Sensitivity Analysis Demo¶
This notebook demonstrates TerraFlow's sensitivity analysis workflow:
- Sobol' indices (S1, ST): quantify how much each
ModelParamsweight independently and in total drives score variance. - Morris elementary effects (μ*, σ): fast screening to rank parameters by influence without requiring a full pipeline run.
Sensitivity analysis helps answer: if I perturb w_v vs w_t, which one changes my
suitability scores most?
import json
from pathlib import Path
from terraflow.sensitivity import run_sensitivity
Config setup¶
The config must include a sensitivity: block. The examples/demo_config.yml already
has one — point to it here, or pass any config that includes a sensitivity: section.
config_path = Path("../examples/demo_config.yml")
report_path = run_sensitivity(config_path)
print(f"Sensitivity report written to: {report_path}")
Inspect the results¶
with open(report_path) as f:
report = json.load(f)
print("Keys in sensitivity_report.json:", list(report.keys()))
sobol = report.get("sobol")
if sobol:
print("Sobol' indices (S1 = first-order, ST = total-order):")
print(f"{'Parameter':<12} {'S1':>8} {'ST':>8}")
print("-" * 30)
for param, indices in sobol.items():
s1 = indices.get('S1', float('nan'))
st = indices.get('ST', float('nan'))
print(f"{param:<12} {s1:>8.4f} {st:>8.4f}")
else:
print("No Sobol' results (method was not 'sobol' or 'both')")
morris = report.get("morris")
if morris:
print("Morris elementary effects (mu_star = mean |effect|, sigma = std):")
print(f"{'Parameter':<12} {'mu_star':>10} {'sigma':>8}")
print("-" * 32)
for param, indices in morris.items():
mu = indices.get('mu_star', float('nan'))
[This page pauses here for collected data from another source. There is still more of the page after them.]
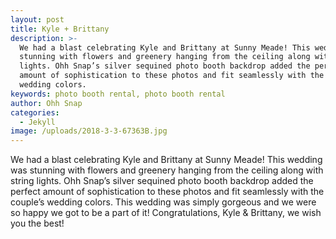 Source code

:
 ```yaml
---
layout: post
title: Kyle + Brittany
description: >-
  We had a blast celebrating Kyle and Brittany at Sunny Meade! This wedding was
  stunning with flowers and greenery hanging from the ceiling along with string
  lights. Ohh Snap’s silver sequined photo booth backdrop added the perfect
  amount of sophistication to these photos and fit seamlessly with the couple’s
  wedding colors. 
keywords: photo booth rental, photo booth rental
author: Ohh Snap
categories:
  - Jekyll
image: /uploads/2018-3-3-67363B.jpg
---
```

We had a blast celebrating Kyle and Brittany at Sunny Meade\! This wedding was stunning with flowers and greenery hanging from the ceiling along with string lights. Ohh Snap’s silver sequined photo booth backdrop added the perfect amount of sophistication to these photos and fit seamlessly with the couple’s wedding colors. This wedding was simply gorgeous and we were so happy we got to be a part of it\! Congratulations, Kyle & Brittany, we wish you the best\!

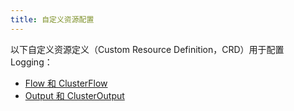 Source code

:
 ```yaml
---
title: 自定义资源配置
---
```


以下自定义资源定义（Custom Resource Definition，CRD）用于配置 Logging：

- [Flow 和 ClusterFlow](../integrations-in-rancher/logging/custom-resource-configuration/flows-and-clusterflows.md)
- [Output 和 ClusterOutput](../integrations-in-rancher/logging/custom-resource-configuration/outputs-and-clusteroutputs.md) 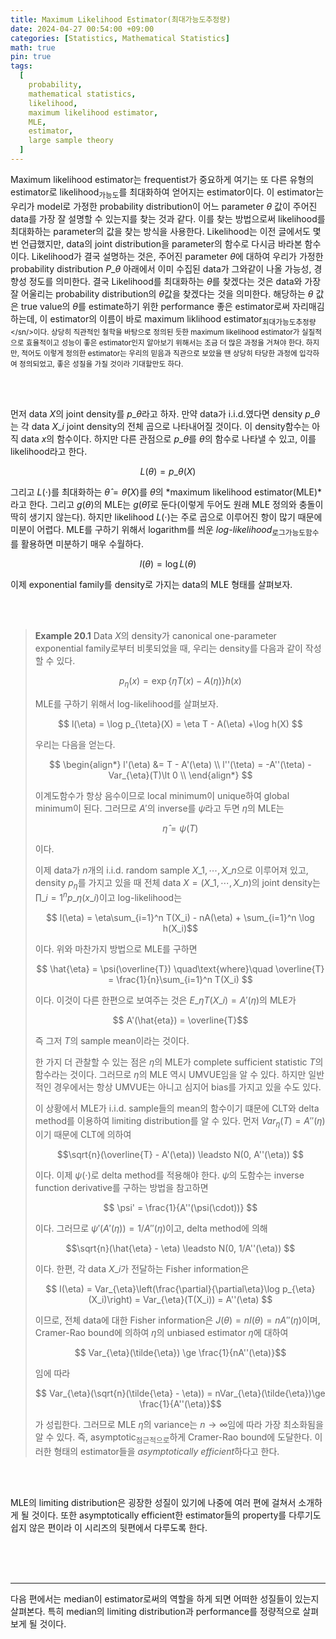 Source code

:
 ```yaml
---
title: Maximum Likelihood Estimator(최대가능도추정량)
date: 2024-04-27 00:54:00 +09:00
categories: [Statistics, Mathematical Statistics]
math: true
pin: true
tags:
  [
    probability,
    mathematical statistics,
    likelihood,
    maximum likelihood estimator,
    MLE,
    estimator,
    large sample theory
  ]
---
```


Maximum likelihood estimator는 frequentist가 중요하게 여기는 또 다른 유형의 estimator로 likelihood<sub>가능도</sub>를 최대화하여 얻어지는 estimator이다. 이 estimator는 우리가 model로 가정한 probability distribution이 어느 parameter $\theta$ 값이 주어진 data를 가장 잘 설명할 수 있는지를 찾는 것과 같다. 이를 찾는 방법으로써 likelihood를 최대화하는 parameter의 값을 찾는 방식을 사용한다. Likelihood는 이전 글에서도 몇 번 언급했지만, data의 joint distribution을 parameter의 함수로 다시금 바라본 함수이다. Likelihood가 결국 설명하는 것은, 주어진 parameter $\theta$에 대하여 우리가 가정한 probability distribution $P\_{\theta}$ 아래에서 이미 수집된 data가 그와같이 나올 가능성, 경향성 정도를 의미한다. 결국 Likelihood를 최대화하는 $\theta$를 찾겠다는 것은 data와 가장 잘 어울리는 probability distribution의 $\theta$값을 찾겠다는 것을 의미한다. 해당하는 $\theta$ 값은 true value의 $\theta$를 estimate하기 위한 performance 좋은 estimator로써 자리매김하는데, 이 estimator의 이름이 바로 maximum liklihood estimator<sub>최대가능도추정량 </sn/>이다. 상당히 직관적인 철학을 바탕으로 정의된 듯한 maximum likelihood estimator가 실질적으로 효율적이고 성능이 좋은 estimator인지 알아보기 위해서는 조금 더 많은 과정을 거쳐야 한다. 하지만, 적어도 이렇게 정의한 estimator는 우리의 믿음과 직관으로 보았을 땐 상당히 타당한 과정에 입각하여 정의되었고, 좋은 성질을 가질 것이라 기대할만도 하다.

<br>
<br>

먼저 data $X$의 joint density를 $p\_{\theta}$라고 하자. 만약 data가 i.i.d.였다면 density $p\_{\theta}$는 각 data $X\_i$ joint density의 전체 곱으로 나타내어질 것이다. 이 density함수는 아직 data $x$의 함수이다. 하지만 다른 관점으로 $p\_{\theta}$를 $\theta$의 함수로 나타낼 수 있고, 이를 likelihood라고 한다.

$$L(\theta) = p\_{\theta}(X)$$

그리고 $L(\cdot)$를 최대화하는 $\hat{\theta} = \hat{\theta}(X)$를 $\theta$의 *maximum likelihood estimator(MLE)*라고 한다. 그리고 $g(\theta)$의 MLE는 $g(\hat{\theta})$로 둔다(이렇게 두어도 원래 MLE 정의와 충돌이 딱히 생기지 않는다). 하지만 likelihood $L(\cdot)$는 주로 곱으로 이루어진 항이 많기 때문에 미분이 어렵다. MLE를 구하기 위해서 logarithm를 씌운 *log-likelihood*<sub>로그가능도함수</sub>를 활용하면 미분하기 매우 수월하다.

$$l(\theta) = \log L(\theta)$$

이제 exponential family를 density로 가지는 data의 MLE 형태를 살펴보자.

<br>
<br>

> **Example 20.1** Data $X$의 density가 canonical one-parameter exponential family로부터 비롯되었을 때, 우리는 density를 다음과 같이 작성할 수 있다.
>
> $$ p_{\eta}(x) = \exp\{\eta T(x) -A(\eta)\}h(x) $$
>
> MLE를 구하기 위해서 log-likelihood를 살펴보자.
>
> $$ l(\eta) = \log p_{\teta}(X) = \eta T - A(\eta) +\log h(X) $$
>
> 우리는 다음을 얻는다.
>
> $$ 
> \begin{align*}
> l'(\eta) &= T - A'(\eta) \\
> l''(\teta) = -A''(\teta) - Var_{\eta}(T)\lt 0 \\
> \end{align*}
> $$
>
> 이계도함수가 항상 음수이므로 local minimum이 unique하여 global minimum이 된다. 그러므로 $A'$의 inverse를 $\psi$라고 두면 $\eta$의 MLE는
>
> $$\hat{\eta} = \psi(T) $$
>
> 이다.
>
> 이제 data가 $n$개의 i.i.d. random sample $X\_1, \cdots, X\_n$으로 이루어져 있고, density $p_{\eta}$를 가지고 있을 때 전체 data $X = (X\_1, \cdots, X\_n)$의 joint density는 $\prod\_{i=1}^n p\_{\eta}(x\_i)$이고 log-likelihood는
>
> $$ l(\eta) = \eta\sum_{i=1}^n T(X_i) - nA(\eta) + \sum_{i=1}^n \log h(X_i)$$
>
> 이다. 위와 마찬가지 방법으로 MLE를 구하면
>
> $$ \hat{\eta} = \psi(\overline{T}) \quad\text{where}\quad \overline{T} = \frac{1}{n}\sum_{i=1}^n T(X_i) $$
>
> 이다. 이것이 다른 한편으로 보여주는 것은 $E\_{\eta} T(X\_i) = A'(\eta)$의 MLE가
>
> $$ A'(\hat{eta}) = \overline{T}$$
>
> 즉 그저 $T$의 sample mean이라는 것이다. 
>
> 한 가지 더 관찰할 수 있는 점은 $\eta$의 MLE가 complete sufficient statistic $T$의 함수라는 것이다. 그러므로 $\eta$의 MLE 역시 UMVUE임을 알 수 있다. 하지만 일반적인 경우에서는 항상 UMVUE는 아니고 심지어 bias를 가지고 있을 수도 있다.
>
> 이 상황에서 MLE가 i.i.d. sample들의 mean의 함수이기 떄문에 CLT와 delta method를 이용하여 limiting distribution를 알 수 있다. 먼저 $Var_{\eta}(T) = A''(\eta)$이기 때문에 CLT에 의하여
>
> $$\sqrt{n}(\overline{T} - A'(\eta)) \leadsto N(0, A''(\eta)) $$
>
> 이다. 이제 $\psi(\cdot)$로 delta method를 적용해야 한다. $\psi$의 도함수는 inverse function derivative를 구하는 방법을 참고하면
>
> $$ \psi' = \frac{1}{A''(\psi(\cdot))} $$
>
> 이다. 그러므로 $\psi'(A'(\eta)) = 1/A''(\eta)$이고, delta method에 의해
>
> $$\sqrt{n}(\hat{\eta} - \eta) \leadsto N(0, 1/A''(\eta)) $$
>
> 이다. 한편, 각 data $X\_i$가 전달하는 Fisher information은
>
> $$ I(\eta) = Var_{\eta}\left(\frac{\partial}{\partial\eta}\log p_{\eta}(X_i)\right) = Var_{\eta}(T(X_i)) = A''(\eta) $$
>
> 이므로, 전체 data에 대한 Fisher information은 $J(\theta) = nI(\theta) = nA''(\eta)$이며,  Cramer-Rao bound에 의하여 $\eta$의 unbiased estimator $\tilde{\eta}$에 대하여
>
> $$ Var_{\eta}(\tilde{\eta}) \ge \frac{1}{nA''(\eta)}$$
>
> 임에 따라
>
> $$ Var_{\eta}(\sqrt{n}(\tilde{\eta} - \eta)) = nVar_{\eta}(\tilde{\eta})\ge \frac{1}{A''(\eta)}$$
>
> 가 성립한다. 그러므로 MLE $\hat{\eta}$의 variance는 $n\to\infty$임에 따라 가장 최소화됨을 알 수 있다. 즉, asymptotic<sub>점근적으로</sub>하게 Cramer-Rao bound에 도달한다. 이러한 형태의 estimator들을 *asymptotically efficient*하다고 한다.

<br>
<br>

MLE의 limiting distribution은 굉장한 성질이 있기에 나중에 여러 편에 걸쳐서 소개하게 될 것이다. 또한 asymptotically efficient한 estimator들의 property를 다루기도 쉽지 않은 편이라 이 시리즈의 뒷편에서 다루도록 한다.

<br>
<br>
<br>

---
다음 편에서는 median이 estimator로써의 역할을 하게 되면 어떠한 성질들이 있는지 살펴본다. 특히 median의 limiting distribution과 performance를 정량적으로 살펴보게 될 것이다.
sig = indices.get('sigma', float('nan'))
print(f"{param:<12} {mu:>10.4f} {sig:>8.4f}")
else:
print("No Morris results (method was not 'morris' or 'both')")
Interpreting results¶
Sobol' S1 (first-order index): The fraction of output variance explained by a single parameter alone. High S1 → parameter is individually important.
Sobol' ST (total-order index): Variance fraction including all interactions. If
ST >> S1 for a parameter, it interacts strongly with others.
Morris μ* (mean absolute elementary effect): Overall sensitivity rank. Higher μ* → more influential parameter.
Morris σ: Standard deviation of elementary effects. High σ relative to μ* suggests non-linear behaviour or interactions.
Practical guidance: Parameters with low ST can often be fixed at their default values without loss of model fidelity.
References¶
- Saltelli, A. et al. (2010). Variance based sensitivity analysis of model output. Design and estimator for the total sensitivity index. Comput. Phys. Commun., 181(2), 259–270.
- Morris, M.D. (1991). Factorial sampling plans for preliminary computational experiments. Technometrics, 33(2), 161–174.
- Herman, J. & Usher, W. (2017). SALib: An open-source Python library for sensitivity analysis. J. Open Source Softw., 2(9), 97.